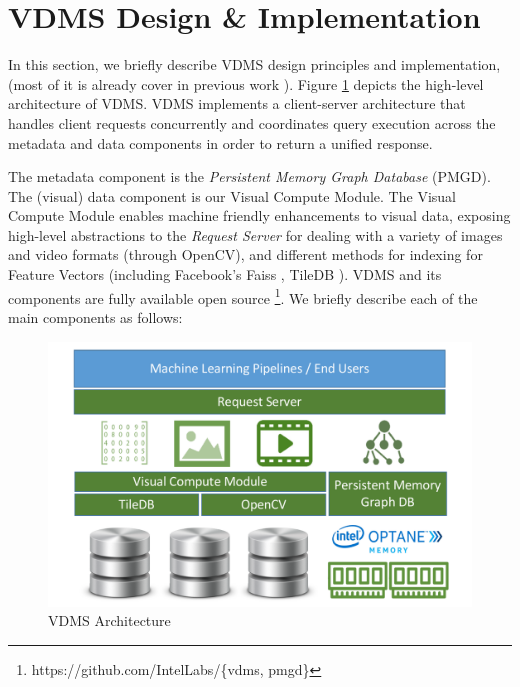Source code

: \section{VDMS Design \& Implementation}
\label{arch}

In this section, we briefly describe VDMS design principles and implementation,
(most of it is already cover in previous work \cite{vdms-nips}).
Figure \ref{fig:arch} depicts the high-level architecture of VDMS.
VDMS implements a client-server architecture that handles client
requests concurrently and coordinates query execution across
the metadata and data components in order to return a unified response.

The metadata component is the \textit{Persistent Memory Graph
Database} (PMGD). The (visual) data component is our Visual Compute Module.
The Visual Compute Module enables machine friendly enhancements to
visual data, exposing high-level abstractions to the \textit{Request Server} for
dealing with a variety of images and video formats (through OpenCV),
and different methods for indexing for Feature Vectors
(including Facebook's Faiss \cite{faiss}, TileDB \cite{TileDB}).
VDMS and its components are fully available open source
\footnote{https://github.com/IntelLabs/\{vdms, pmgd\}}.
We briefly describe each of the main components as follows:

\begin{figure}[]
\centering
\includegraphics[width=1\columnwidth]{figures/vdms_arch.pdf}
\caption{VDMS Architecture}
\label{fig:arch}
\end{figure}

■ THE PROBLEM
Restate the records above in full and word for word, but do not carry over any pictures.

■ TASK RESULT
Source code

: \section{VDMS Design \& Implementation}
\label{arch}

In this section, we briefly describe VDMS design principles and implementation,
(most of it is already cover in previous work \cite{vdms-nips}).
Figure \ref{fig:arch} depicts the high-level architecture of VDMS.
VDMS implements a client-server architecture that handles client
requests concurrently and coordinates query execution across
the metadata and data components in order to return a unified response.

The metadata component is the \textit{Persistent Memory Graph
Database} (PMGD). The (visual) data component is our Visual Compute Module.
The Visual Compute Module enables machine friendly enhancements to
visual data, exposing high-level abstractions to the \textit{Request Server} for
dealing with a variety of images and video formats (through OpenCV),
and different methods for indexing for Feature Vectors
(including Facebook's Faiss \cite{faiss}, TileDB \cite{TileDB}).
VDMS and its components are fully available open source
\footnote{https://github.com/IntelLabs/\{vdms, pmgd\}}.
We briefly describe each of the main components as follows:

\begin{figure}[]
\centering
\includegraphics[width=1\columnwidth]{figures/vdms_arch.pdf}
\caption{VDMS Architecture}
\label{fig:arch}
\end{figure}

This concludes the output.